Malgré ces difficultés, le Forum se veut résolument tourné vers l’avenir. Les discussions tenues au CICAD, ont mis en lumière les efforts du nouveau gouvernement pour bâtir des systèmes horticoles plus durables, compétitifs et résilients. Un accent particulier est mis sur la gouvernance de la filière, la digitalisation, l’accès au financement, la modernisation des infrastructures post-récolte, la qualité des semences et la valorisation locale. La feuille de route qui en découlera, intégrera des mécanismes concrets de régulation, des investissements ciblés, un accompagnement institutionnel, mais surtout un cadre de suivi-évaluation pour mesurer les impacts et garantir les résultats.

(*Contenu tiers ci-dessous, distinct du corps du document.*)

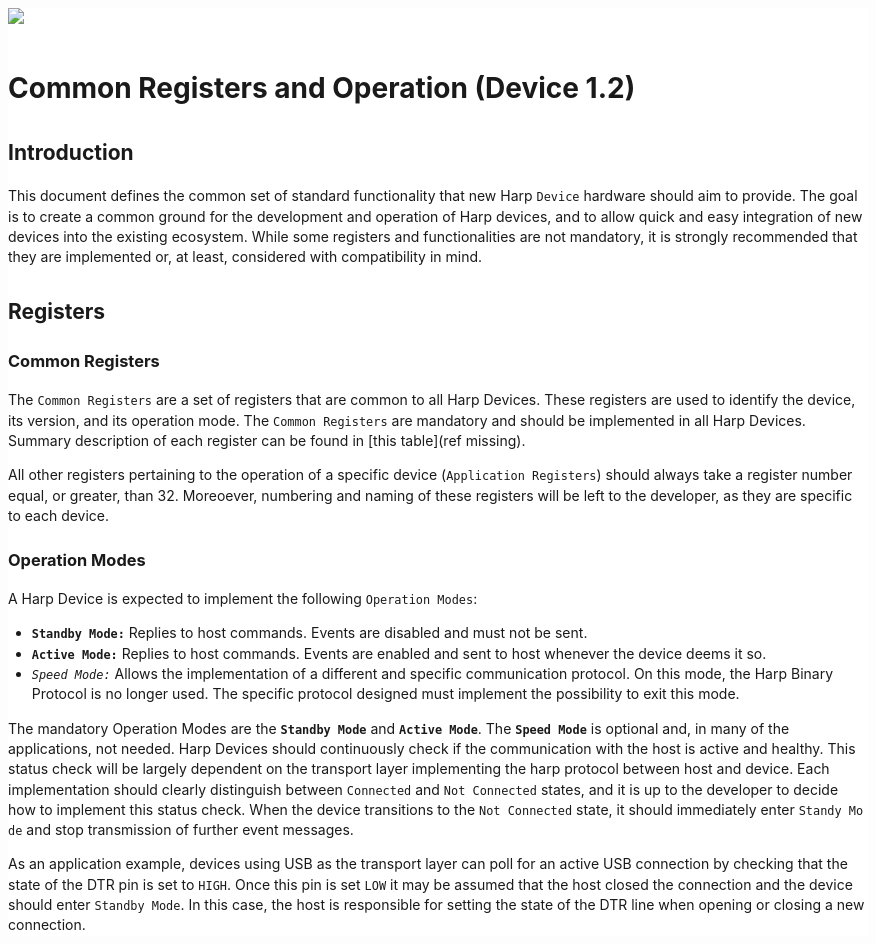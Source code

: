 ﻿<img src="./assets/HarpLogo.svg" width="200">

# Common Registers and Operation (Device 1.2)

## Introduction

This document defines the common set of standard functionality that new Harp `Device` hardware should aim to provide. The goal is to create a common ground for the development and operation of Harp devices, and to allow quick and easy integration of new devices into the existing ecosystem. While some registers and functionalities are not mandatory, it is strongly recommended that they are implemented or, at least, considered with compatibility in mind.

## Registers

### Common Registers

The `Common Registers` are a set of registers that are common to all Harp Devices. These registers are used to identify the device, its version, and its operation mode. The `Common Registers` are mandatory and should be implemented in all Harp Devices. Summary description of each register can be found in [this table](ref missing).

All other registers pertaining to the operation of a specific device (`Application Registers`) should always take a register number equal, or greater, than 32. Moreoever, numbering and naming of these registers will be left to the developer, as they are specific to each device.

### Operation Modes

A Harp Device is expected to implement the following `Operation Modes`:

- **`Standby Mode:`**  Replies to host commands. Events are disabled and must not be sent.
- **`Active Mode:`** Replies to host commands. Events are enabled and sent to host whenever the device deems it so.
- *`Speed Mode:`* Allows the implementation of a different and specific communication protocol. On this mode, the Harp Binary Protocol is no longer used. The specific protocol designed must implement the possibility to exit this mode.

The mandatory Operation Modes are the **`Standby Mode`** and **`Active Mode`**. The **`Speed Mode`** is optional and, in many of the applications, not needed.
Harp Devices should continuously check if the communication with the host is active and healthy. This status check will be largely dependent on the transport layer implementing the harp protocol between host and device. Each implementation should clearly distinguish between `Connected` and `Not Connected` states, and it is up to the developer to decide how to implement this status check. When the device transitions to the `Not Connected` state, it should immediately enter `Standy Mode` and stop transmission of further event messages.

As an application example, devices using USB as the transport layer can poll for an active USB connection by checking that the state of the DTR pin is set to `HIGH`. Once this pin is set `LOW` it may be assumed that the host closed the connection and the device should enter `Standby Mode`. In this case, the host is responsible for setting the state of the DTR line when opening or closing a new connection.

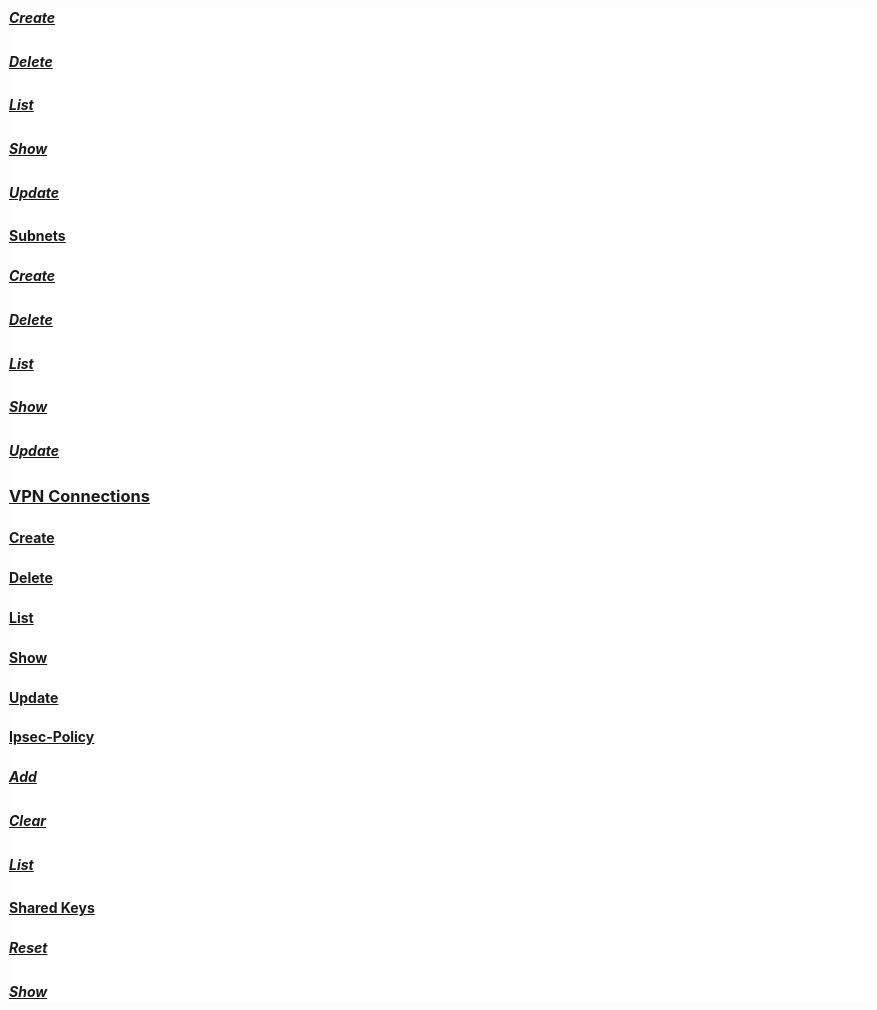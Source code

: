 ##### [Create](network/vnet/peering.yml#az_network_vnet_peering_create "az network vnet peering create")
##### [Delete](network/vnet/peering.yml#az_network_vnet_peering_delete "az network vnet peering delete")
##### [List](network/vnet/peering.yml#az_network_vnet_peering_list "az network vnet peering list")
##### [Show](network/vnet/peering.yml#az_network_vnet_peering_show "az network vnet peering show")
##### [Update](network/vnet/peering.yml#az_network_vnet_peering_update "az network vnet peering update")
#### [Subnets](network/vnet/subnet.yml "az network vnet subnet")
##### [Create](network/vnet/subnet.yml#az_network_vnet_subnet_create "az network vnet subnet create")
##### [Delete](network/vnet/subnet.yml#az_network_vnet_subnet_delete "az network vnet subnet delete")
##### [List](network/vnet/subnet.yml#az_network_vnet_subnet_list "az network vnet subnet list")
##### [Show](network/vnet/subnet.yml#az_network_vnet_subnet_show "az network vnet subnet show")
##### [Update](network/vnet/subnet.yml#az_network_vnet_subnet_update "az network vnet subnet update")
### [VPN Connections](network/vpn-connection.yml "az network vpn-connection")
#### [Create](network/vpn-connection.yml#az_network_vpn_connection_create "az network vpn-connection create")
#### [Delete](network/vpn-connection.yml#az_network_vpn_connection_delete "az network vpn-connection delete")
#### [List](network/vpn-connection.yml#az_network_vpn_connection_list "az network vpn-connection list")
#### [Show](network/vpn-connection.yml#az_network_vpn_connection_show "az network vpn-connection show")
#### [Update](network/vpn-connection.yml#az_network_vpn_connection_update "az network vpn-connection update")
#### [Ipsec-Policy](network/vpn-connection/ipsec-policy.yml "az network vpn-connection ipsec-policy")
##### [Add](network/vpn-connection/ipsec-policy.yml#az_network_vpn_connection_ipsec_policy_add "az network vpn-connection ipsec-policy add")
##### [Clear](network/vpn-connection/ipsec-policy.yml#az_network_vpn_connection_ipsec_policy_clear "az network vpn-connection ipsec-policy clear")
##### [List](network/vpn-connection/ipsec-policy.yml#az_network_vpn_connection_ipsec_policy_list "az network vpn-connection ipsec-policy list")
#### [Shared Keys](network/vpn-connection/shared-key.yml "az network vpn-connection shared-key")
##### [Reset](network/vpn-connection/shared-key.yml#az_network_vpn_connection_shared_key_reset "az network vpn-connection shared-key reset")
##### [Show](network/vpn-connection/shared-key.yml#az_network_vpn_connection_shared_key_show "az network vpn-connection shared-key show")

Car les chiffres sont là, têtus et porteurs d'espoir : 905 000 tonnes en 2012 contre 1,5 million en 2023. Près de 300 000 emplois générés, en majorité ruraux et féminins. Ce potentiel, s’il est bien orienté, peut devenir le socle de la souveraineté alimentaire du Sénégal. Et faire de l’horticulture, non plus un secteur de survie, mais un levier de prospérité.